▶ WHAT THE TASK REQUIRES: Go through the entries below. Copy out every line that contains "then".

▶ EXTRACTED RECORDS:
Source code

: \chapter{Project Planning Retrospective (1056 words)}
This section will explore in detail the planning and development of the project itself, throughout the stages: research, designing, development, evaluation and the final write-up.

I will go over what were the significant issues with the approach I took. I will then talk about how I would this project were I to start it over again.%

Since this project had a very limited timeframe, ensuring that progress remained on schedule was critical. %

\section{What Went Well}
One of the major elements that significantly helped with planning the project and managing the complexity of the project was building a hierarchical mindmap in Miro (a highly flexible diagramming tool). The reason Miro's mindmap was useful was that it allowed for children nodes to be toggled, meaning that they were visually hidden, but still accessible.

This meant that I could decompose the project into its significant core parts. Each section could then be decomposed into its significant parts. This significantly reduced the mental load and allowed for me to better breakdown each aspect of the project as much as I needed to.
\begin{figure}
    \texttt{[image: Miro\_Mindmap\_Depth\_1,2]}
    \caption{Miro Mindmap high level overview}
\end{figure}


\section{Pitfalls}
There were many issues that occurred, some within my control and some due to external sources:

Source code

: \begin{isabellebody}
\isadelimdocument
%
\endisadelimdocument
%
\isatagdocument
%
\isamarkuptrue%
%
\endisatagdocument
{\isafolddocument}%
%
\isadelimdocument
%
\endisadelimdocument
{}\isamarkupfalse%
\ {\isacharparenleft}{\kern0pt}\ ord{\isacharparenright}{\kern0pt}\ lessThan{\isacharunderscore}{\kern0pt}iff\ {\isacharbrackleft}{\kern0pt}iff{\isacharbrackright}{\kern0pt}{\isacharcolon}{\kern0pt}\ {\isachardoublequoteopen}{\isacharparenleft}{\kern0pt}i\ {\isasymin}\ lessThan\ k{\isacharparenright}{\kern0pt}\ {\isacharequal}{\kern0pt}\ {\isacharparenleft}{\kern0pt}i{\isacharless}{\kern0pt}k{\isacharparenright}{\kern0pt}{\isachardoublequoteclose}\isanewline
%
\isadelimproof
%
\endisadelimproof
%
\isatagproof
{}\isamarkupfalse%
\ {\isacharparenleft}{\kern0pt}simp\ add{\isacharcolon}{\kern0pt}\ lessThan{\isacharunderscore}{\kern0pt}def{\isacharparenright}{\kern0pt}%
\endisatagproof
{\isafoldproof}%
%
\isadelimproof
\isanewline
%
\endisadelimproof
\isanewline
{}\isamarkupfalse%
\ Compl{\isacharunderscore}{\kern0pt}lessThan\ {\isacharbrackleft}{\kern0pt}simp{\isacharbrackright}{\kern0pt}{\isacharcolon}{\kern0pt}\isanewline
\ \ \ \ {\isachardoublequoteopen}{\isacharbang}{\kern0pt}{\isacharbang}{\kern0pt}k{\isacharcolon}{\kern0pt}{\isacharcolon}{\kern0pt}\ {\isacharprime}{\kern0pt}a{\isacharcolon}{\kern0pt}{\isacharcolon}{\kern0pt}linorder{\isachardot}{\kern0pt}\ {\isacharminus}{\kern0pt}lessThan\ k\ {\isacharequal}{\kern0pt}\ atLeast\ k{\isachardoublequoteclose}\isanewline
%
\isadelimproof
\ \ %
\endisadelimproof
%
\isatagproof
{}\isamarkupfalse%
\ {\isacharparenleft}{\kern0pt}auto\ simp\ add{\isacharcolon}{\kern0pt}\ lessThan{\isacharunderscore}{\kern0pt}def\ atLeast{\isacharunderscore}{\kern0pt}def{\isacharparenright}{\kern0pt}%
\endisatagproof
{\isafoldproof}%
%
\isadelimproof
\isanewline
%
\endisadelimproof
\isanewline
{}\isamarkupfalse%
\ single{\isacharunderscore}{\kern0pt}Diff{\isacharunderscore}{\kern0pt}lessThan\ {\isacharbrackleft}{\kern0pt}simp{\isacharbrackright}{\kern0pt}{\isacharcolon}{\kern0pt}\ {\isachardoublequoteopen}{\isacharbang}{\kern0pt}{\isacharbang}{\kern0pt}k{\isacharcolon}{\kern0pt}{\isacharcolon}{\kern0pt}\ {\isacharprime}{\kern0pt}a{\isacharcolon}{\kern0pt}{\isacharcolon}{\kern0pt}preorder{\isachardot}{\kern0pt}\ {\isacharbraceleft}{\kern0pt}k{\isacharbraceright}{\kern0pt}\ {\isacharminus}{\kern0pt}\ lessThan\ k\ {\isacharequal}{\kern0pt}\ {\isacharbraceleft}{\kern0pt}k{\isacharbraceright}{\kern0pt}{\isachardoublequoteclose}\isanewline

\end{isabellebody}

▶ RESULT OF THIS EXERCISE:
I will go over what were the significant issues with the approach I took. I will then talk about how I would this project were I to start it over again.%
This meant that I could decompose the project into its significant core parts. Each section could then be decomposed into its significant parts. This significantly reduced the mental load and allowed for me to better breakdown each aspect of the project as much as I needed to.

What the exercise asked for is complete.